Journalists are essential to democratic societies. They hold power to account, expose corruption and abuse, inform citizens during crises, and help safeguard other human rights. Yet around the world they face threats, harassment, arbitrary detention, and murder—often without justice. When crimes against journalists go unpunished, public trust erodes and democracy itself is weakened.
In response to this global challenge, the United Nations, under the leadership of Greece, adopted the landmark General Assembly resolution “The Safety of Journalists and the Issue of Impunity”, for the first time, in 2013. The resolution established international commitments to protect journalists and ensure accountability for crimes committed against them, proclaiming 2 November as the International Day to End Impunity for Crimes against Journalists.
Since the adoption of the resolution, Greece has played an active diplomatic and normative role in promoting UN attention to the safety of journalists and the fight against impunity. Beyond supporting the original 2013 resolution (UNGA Resolution A/RES/68/163), Greece has tabled and championed subsequent biennial resolutions at the UN General Assembly’s Third Committee, ensuring that the issue remains high on the international agenda.
Through consensus-building and collaboration with partners across regions, Greece has helped secure broad co-sponsorship and adoption of these resolutions. Its public statements at UN forums have consistently emphasized the importance of accountability, the rule of law, and the protection of journalists in both physical and digital spaces, including attention to gender-based threats faced by women journalists.
Greece also co-chairs, together with France and Lithuania, the Group of Friends on the Protection of Journalists, a cross-regional initiative aimed at advancing practical solutions and political momentum. During Greece’s May 2025 Presidency of the UN Security Council, journalist safety was highlighted within discussions on the Protection of Civilians, underscoring the link between freedom of the press and broader human-rights and security concerns.

More recently, Greece has taken a leading role in advancing protection for journalists reporting on climate change and environmental issues. Led by Greece alongside a core group including Austria, Argentina, Costa Rica, France, and Tunisia, the most recent resolution (18.11.2025) focuses on the heightened risks faced by journalists covering environmental destruction and climate policy.
The resolution unequivocally condemns all online and offline attacks, reprisals, and violence against journalists and media workers reporting on these issues and calls for impartial, speedy, thorough, and independent investigations to ensure accountability. It recognizes that environmental journalists play a crucial role in informing the public and holding governments and corporations accountable, yet are increasingly targeted through violence, arbitrary detention, legal harassment, and intimidation.
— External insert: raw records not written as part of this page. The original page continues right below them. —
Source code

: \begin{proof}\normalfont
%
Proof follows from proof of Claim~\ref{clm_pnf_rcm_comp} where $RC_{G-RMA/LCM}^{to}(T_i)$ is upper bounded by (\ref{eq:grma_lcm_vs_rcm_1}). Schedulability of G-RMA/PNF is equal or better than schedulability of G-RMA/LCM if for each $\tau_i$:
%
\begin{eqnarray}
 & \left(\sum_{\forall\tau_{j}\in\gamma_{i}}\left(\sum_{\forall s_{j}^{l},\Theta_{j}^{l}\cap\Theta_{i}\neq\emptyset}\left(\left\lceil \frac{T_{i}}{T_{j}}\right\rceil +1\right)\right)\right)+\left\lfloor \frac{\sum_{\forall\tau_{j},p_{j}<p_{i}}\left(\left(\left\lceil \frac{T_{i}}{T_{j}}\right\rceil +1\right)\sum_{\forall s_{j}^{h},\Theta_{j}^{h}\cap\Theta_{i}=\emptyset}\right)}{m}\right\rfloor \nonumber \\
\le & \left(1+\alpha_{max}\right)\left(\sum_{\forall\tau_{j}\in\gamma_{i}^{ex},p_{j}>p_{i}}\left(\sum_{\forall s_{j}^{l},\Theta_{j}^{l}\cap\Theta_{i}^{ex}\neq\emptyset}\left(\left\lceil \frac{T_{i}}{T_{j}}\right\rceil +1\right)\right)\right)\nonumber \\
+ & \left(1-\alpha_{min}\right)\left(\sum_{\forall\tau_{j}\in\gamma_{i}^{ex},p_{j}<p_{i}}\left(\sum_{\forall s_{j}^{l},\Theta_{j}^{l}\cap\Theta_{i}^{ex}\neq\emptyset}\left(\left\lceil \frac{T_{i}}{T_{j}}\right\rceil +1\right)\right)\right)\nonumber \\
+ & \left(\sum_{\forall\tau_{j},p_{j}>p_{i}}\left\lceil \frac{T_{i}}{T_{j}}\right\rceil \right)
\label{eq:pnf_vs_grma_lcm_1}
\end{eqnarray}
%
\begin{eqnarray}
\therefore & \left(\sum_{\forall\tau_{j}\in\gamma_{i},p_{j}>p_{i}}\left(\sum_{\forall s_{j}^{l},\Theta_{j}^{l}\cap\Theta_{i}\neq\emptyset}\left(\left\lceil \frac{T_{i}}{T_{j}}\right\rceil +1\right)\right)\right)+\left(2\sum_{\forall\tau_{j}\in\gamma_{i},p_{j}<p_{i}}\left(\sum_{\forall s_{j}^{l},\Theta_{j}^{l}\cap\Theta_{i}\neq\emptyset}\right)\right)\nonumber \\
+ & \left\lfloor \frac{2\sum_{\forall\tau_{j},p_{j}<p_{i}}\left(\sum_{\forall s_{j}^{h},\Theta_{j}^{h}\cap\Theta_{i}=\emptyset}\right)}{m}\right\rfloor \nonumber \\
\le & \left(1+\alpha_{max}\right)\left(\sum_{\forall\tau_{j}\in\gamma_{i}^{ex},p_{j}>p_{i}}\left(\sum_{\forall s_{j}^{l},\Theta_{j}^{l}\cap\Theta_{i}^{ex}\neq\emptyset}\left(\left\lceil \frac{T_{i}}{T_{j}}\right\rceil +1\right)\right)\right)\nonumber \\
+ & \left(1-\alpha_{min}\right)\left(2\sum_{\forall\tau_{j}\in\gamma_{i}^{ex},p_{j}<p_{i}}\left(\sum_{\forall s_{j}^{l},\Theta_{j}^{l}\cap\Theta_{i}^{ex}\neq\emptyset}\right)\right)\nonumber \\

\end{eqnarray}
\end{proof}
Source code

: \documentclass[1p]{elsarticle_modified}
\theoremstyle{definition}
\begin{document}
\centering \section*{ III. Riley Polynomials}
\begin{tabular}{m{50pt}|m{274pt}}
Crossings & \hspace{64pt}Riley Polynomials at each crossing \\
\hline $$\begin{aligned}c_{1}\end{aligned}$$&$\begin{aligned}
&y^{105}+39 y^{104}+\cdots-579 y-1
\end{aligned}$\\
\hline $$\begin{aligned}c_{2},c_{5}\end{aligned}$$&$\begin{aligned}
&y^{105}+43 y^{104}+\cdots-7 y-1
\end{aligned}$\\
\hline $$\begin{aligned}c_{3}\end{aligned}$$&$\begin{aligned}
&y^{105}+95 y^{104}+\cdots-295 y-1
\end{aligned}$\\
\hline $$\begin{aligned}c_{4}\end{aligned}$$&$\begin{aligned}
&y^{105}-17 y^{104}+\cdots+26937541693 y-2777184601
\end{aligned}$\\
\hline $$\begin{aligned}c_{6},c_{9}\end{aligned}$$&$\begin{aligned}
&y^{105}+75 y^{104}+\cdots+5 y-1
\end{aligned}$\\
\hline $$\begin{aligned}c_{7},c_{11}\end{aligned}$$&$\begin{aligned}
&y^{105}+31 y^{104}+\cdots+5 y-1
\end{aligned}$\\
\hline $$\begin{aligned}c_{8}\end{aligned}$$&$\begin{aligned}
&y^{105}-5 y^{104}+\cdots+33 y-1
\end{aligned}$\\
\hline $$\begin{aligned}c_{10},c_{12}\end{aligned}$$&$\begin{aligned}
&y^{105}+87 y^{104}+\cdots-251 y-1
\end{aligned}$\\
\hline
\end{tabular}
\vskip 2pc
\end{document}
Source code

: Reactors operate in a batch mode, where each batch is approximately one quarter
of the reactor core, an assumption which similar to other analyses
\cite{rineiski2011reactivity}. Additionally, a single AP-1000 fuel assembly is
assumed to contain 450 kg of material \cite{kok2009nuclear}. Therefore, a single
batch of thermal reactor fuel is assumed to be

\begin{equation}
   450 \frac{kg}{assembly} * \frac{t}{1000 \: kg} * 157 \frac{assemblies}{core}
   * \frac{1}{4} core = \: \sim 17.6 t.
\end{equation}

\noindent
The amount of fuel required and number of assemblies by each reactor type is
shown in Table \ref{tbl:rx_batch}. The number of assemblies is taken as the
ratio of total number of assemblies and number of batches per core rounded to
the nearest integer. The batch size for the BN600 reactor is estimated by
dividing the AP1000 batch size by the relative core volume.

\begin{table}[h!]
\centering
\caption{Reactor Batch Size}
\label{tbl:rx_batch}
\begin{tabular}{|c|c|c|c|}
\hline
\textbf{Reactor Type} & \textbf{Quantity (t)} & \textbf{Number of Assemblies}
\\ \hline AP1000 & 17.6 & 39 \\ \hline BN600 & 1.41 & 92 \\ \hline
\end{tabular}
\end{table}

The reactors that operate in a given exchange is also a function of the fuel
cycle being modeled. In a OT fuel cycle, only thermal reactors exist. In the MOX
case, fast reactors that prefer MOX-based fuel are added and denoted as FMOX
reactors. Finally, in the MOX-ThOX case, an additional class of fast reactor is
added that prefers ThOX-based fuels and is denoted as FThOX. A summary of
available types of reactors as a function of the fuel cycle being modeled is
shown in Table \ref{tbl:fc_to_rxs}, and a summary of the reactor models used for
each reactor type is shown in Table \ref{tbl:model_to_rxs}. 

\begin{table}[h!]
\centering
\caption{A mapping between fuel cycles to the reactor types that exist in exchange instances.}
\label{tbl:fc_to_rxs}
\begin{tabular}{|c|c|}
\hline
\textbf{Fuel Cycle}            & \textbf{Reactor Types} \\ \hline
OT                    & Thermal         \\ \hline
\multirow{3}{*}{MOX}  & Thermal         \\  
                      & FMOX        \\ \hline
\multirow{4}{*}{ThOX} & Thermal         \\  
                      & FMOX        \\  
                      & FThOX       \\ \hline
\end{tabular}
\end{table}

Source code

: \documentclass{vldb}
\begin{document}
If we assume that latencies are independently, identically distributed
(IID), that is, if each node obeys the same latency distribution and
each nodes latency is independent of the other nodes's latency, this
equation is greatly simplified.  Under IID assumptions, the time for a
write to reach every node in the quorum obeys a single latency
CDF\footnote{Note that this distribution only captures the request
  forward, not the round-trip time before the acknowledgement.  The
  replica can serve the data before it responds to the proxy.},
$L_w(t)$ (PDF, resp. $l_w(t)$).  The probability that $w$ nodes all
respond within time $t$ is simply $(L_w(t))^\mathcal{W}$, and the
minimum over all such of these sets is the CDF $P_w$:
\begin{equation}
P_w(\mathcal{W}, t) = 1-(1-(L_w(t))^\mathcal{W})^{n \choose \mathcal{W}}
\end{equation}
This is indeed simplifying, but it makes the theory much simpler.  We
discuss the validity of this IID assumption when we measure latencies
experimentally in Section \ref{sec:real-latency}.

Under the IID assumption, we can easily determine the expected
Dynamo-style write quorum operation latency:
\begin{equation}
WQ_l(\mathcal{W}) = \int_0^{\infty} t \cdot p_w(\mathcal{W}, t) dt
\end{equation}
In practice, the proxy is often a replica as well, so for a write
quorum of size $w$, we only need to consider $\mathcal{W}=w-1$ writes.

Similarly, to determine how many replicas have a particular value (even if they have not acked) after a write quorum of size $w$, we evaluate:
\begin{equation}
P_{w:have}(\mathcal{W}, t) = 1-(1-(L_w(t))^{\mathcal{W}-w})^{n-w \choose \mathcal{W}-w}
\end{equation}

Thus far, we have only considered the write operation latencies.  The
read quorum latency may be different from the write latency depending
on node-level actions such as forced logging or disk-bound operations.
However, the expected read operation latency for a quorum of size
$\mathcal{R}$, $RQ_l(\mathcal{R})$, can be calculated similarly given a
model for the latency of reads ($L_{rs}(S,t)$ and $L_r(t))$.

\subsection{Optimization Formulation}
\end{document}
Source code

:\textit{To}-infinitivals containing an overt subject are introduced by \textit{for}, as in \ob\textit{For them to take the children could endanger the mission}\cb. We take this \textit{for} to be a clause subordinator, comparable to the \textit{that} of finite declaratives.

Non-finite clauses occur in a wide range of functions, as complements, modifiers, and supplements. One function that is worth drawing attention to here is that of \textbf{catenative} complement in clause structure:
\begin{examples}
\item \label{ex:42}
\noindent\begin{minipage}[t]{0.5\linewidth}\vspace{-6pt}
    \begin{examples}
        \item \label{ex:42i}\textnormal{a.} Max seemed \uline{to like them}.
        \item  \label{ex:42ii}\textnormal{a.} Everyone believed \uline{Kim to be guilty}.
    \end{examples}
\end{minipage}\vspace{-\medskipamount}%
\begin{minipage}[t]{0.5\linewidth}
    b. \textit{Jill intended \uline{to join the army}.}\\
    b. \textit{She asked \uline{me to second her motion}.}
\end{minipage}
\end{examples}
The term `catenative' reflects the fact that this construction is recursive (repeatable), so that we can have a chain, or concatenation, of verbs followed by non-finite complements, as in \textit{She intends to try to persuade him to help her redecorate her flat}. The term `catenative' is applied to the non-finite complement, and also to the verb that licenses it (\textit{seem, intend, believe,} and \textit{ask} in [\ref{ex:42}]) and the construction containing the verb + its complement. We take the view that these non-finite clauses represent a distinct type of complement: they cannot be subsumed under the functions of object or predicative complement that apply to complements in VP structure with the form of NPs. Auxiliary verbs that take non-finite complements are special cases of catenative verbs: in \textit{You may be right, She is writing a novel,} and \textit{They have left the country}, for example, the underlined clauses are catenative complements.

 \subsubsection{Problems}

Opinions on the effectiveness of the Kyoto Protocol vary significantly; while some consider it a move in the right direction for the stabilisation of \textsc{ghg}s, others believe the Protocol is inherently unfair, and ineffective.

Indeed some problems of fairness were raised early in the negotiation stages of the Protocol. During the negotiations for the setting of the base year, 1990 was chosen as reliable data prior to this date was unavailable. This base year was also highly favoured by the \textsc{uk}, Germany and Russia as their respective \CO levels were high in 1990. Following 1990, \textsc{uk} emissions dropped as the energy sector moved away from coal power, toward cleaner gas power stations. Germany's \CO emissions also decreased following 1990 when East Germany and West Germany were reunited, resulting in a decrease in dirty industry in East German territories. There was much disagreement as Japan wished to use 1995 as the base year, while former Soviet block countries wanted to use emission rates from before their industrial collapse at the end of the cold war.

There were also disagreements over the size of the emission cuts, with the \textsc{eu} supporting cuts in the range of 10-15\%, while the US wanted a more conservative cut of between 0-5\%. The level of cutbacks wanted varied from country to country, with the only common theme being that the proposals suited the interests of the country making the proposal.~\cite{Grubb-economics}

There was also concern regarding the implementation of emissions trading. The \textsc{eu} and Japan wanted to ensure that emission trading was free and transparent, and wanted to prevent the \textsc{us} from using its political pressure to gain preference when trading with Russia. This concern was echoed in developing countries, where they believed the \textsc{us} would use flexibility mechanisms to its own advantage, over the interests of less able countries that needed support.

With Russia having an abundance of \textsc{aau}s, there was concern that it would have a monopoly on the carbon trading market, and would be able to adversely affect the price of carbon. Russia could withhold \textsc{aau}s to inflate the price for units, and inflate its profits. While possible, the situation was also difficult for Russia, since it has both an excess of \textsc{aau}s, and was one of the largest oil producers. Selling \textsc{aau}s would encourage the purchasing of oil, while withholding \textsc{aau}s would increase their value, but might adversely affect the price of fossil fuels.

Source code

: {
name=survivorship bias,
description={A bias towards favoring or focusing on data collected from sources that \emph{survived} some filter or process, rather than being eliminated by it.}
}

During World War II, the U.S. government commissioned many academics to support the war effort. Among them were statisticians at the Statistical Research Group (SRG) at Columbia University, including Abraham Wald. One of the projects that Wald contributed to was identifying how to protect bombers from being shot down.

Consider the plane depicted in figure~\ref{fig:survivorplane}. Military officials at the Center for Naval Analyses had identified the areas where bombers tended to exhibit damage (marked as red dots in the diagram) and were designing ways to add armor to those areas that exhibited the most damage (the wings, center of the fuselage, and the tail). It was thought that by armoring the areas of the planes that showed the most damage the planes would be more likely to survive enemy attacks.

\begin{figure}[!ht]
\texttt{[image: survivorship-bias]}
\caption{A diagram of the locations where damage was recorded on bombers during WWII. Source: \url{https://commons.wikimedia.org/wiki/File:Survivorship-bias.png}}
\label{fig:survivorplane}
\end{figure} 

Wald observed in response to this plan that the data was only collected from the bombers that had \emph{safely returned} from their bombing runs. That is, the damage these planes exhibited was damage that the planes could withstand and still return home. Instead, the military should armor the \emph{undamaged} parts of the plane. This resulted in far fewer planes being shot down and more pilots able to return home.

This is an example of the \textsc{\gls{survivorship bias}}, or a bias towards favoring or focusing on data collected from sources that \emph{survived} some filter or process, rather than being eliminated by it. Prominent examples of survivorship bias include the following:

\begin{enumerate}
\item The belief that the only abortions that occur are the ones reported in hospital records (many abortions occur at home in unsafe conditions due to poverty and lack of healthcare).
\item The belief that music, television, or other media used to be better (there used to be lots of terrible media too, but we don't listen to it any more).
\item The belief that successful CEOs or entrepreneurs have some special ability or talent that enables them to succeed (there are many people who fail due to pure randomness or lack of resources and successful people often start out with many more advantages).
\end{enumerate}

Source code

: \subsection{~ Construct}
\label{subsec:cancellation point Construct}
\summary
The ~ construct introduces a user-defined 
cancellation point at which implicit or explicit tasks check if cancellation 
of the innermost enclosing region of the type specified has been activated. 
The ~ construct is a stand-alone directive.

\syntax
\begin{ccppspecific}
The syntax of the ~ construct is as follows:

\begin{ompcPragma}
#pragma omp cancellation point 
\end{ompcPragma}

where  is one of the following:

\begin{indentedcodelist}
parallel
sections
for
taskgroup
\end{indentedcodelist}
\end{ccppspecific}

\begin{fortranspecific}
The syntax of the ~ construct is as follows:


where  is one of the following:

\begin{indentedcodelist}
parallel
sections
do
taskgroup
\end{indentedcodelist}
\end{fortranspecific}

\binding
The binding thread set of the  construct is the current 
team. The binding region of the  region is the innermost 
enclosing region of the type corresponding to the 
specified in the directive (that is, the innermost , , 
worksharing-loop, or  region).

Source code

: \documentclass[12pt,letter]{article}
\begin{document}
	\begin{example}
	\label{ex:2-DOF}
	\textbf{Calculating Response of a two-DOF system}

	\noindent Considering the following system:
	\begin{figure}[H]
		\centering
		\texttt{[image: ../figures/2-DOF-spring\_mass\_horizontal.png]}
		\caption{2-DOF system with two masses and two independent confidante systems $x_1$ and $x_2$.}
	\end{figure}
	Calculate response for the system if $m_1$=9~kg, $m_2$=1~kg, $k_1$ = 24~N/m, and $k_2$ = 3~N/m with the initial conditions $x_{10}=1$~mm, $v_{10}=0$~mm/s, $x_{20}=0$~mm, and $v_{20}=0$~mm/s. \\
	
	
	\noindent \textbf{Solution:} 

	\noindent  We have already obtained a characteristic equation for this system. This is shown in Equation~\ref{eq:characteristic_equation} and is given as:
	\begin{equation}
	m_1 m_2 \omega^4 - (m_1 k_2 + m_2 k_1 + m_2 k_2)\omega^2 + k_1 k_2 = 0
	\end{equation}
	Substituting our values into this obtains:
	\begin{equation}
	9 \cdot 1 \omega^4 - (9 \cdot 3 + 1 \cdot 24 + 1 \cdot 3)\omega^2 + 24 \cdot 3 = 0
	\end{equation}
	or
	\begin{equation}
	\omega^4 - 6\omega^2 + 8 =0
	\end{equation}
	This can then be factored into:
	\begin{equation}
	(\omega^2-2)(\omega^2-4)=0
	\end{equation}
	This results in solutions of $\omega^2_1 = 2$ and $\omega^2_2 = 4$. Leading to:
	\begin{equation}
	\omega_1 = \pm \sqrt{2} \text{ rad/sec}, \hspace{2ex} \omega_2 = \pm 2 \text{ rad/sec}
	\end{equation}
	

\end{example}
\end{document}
Beyond journalists’ safety, Greece has also contributed to discussions on freedom of expression online. It has engaged with the work of the UN Special Rapporteur on freedom of opinion and expression, supporting findings that highlight the risks posed by inadequate content moderation, engagement-driven business models, and overreliance on automated systems by major social media platforms. These issues disproportionately affect journalists and vulnerable voices, particularly in times of crisis and polarization.
Since 2012, the United Nations has adopted multiple resolutions across the General Assembly, the Human Rights Council, the Security Council, and UNESCO addressing journalist safety and impunity. Together, they form a global framework for action. The challenge now is implementation—turning agreed principles into protection, justice, and prevention.
As Greece continues to play a bridging, solutions-oriented role at the United Nations, the effectiveness of these efforts will ultimately be measured not by resolutions alone, but by whether journalists can do their work safely, freely, and without fear. Journalist safety is not an abstract UN issue. It is a public issue—one that shapes how societies understand truth, accountability, and democracy itself.